Achieving justice for victims of rape and advancing women's rights in Haiti

by TrustLaw
Tuesday, 29 May 2012 06:55 GMT

The aftermath of the catastrophic earthquake in Haiti in January 2010 saw a dramatic increase in sexual violence, putting women and girls at especially high risk due to the lack of basic infrastructure in the camps and beyond, including limited lighting, security, sanitation facilities and safe housing. The realities on the ground also gave fresh impetus to long-standing calls for rape law reform.

To prepare for the October 2011 meeting of the UN Human Rights Council on Haiti, international women's rights organisation MADRE requested comparative research through TrustLaw on rape legislation. The research was used to highlight best practices in other countries and support the subsequent reform of rape legislation in Haiti, with a view to ultimately providing better support to rape survivors and increasing the likelihood of prosecutions.
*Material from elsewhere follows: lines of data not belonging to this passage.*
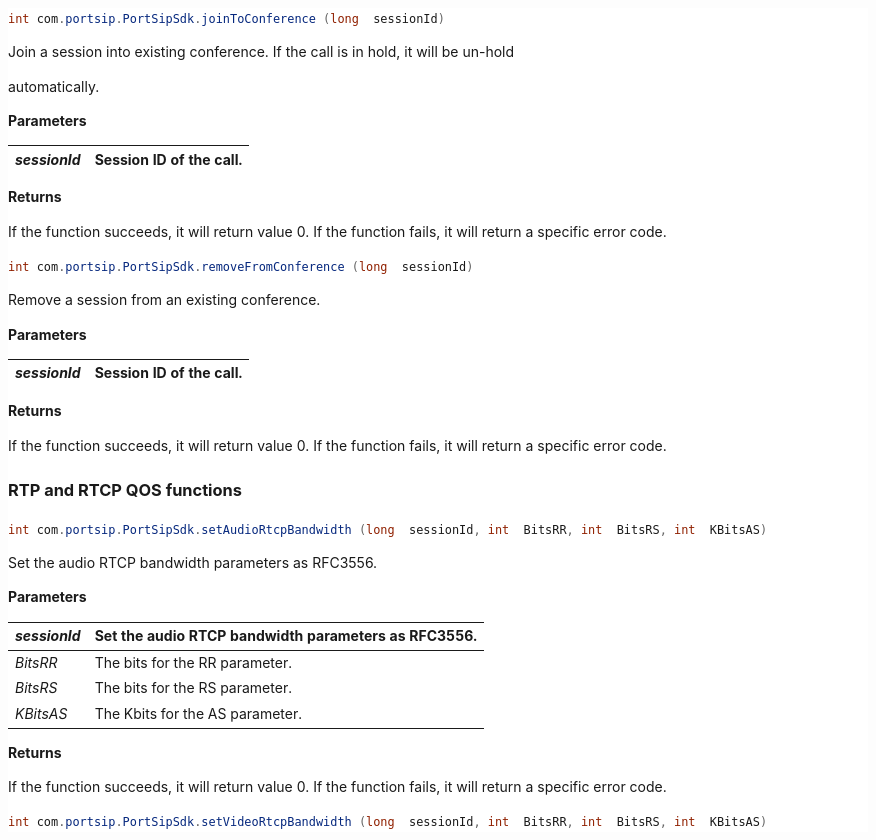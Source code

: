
 ```java
int com.portsip.PortSipSdk.joinToConference (long  sessionId)
```

Join a session into existing conference. If the call is in hold, it will be un-hold

automatically.

**Parameters**

| _sessionId_ | Session ID of the call. |
| ----------- | ----------------------- |

**Returns**

If the function succeeds, it will return value 0. If the function fails, it will return a specific error code.

```java
int com.portsip.PortSipSdk.removeFromConference (long  sessionId)
```

Remove a session from an existing conference.

**Parameters**

| _sessionId_ | Session ID of the call. |
| ----------- | ----------------------- |

**Returns**

If the function succeeds, it will return value 0. If the function fails, it will return a specific error code.

### RTP and RTCP QOS functions

```java
int com.portsip.PortSipSdk.setAudioRtcpBandwidth (long  sessionId, int  BitsRR, int  BitsRS, int  KBitsAS)
```

Set the audio RTCP bandwidth parameters as RFC3556.

**Parameters**

| _sessionId_ | Set the audio RTCP bandwidth parameters as RFC3556. |
| ----------- | --------------------------------------------------- |
| _BitsRR_    | The bits for the RR parameter.                      |
| _BitsRS_    | The bits for the RS parameter.                      |
| _KBitsAS_   | The Kbits for the AS parameter.                     |

**Returns**

If the function succeeds, it will return value 0. If the function fails, it will return a specific error code.

```java
int com.portsip.PortSipSdk.setVideoRtcpBandwidth (long  sessionId, int  BitsRR, int  BitsRS, int  KBitsAS)
```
Morrison & Foerster led and coordinated the research, working with DLA Piper, Latham & Watkins and Reed Smith to review rape legislation and procedures in Brazil, Canada, France, South Africa, Sweden and the United States and supply concrete examples of laws and policies that implement women's human rights. It includes models for statutes, protocols for victim services, and guides to police and prosecutorial procedures which respect the experiences of victims and advance gender justice.

In 2011, the Thomson Reuters Foundation hosted a first-of-its-kind forum of Haitian government official, police, lawyers, prosecutors, doctors and women's groups in Port-au-Prince, alongside MADRE and their local partner KOFAVIV. The goal was to find practical ways to ensure better protection, care and justice for Haitian women and girls.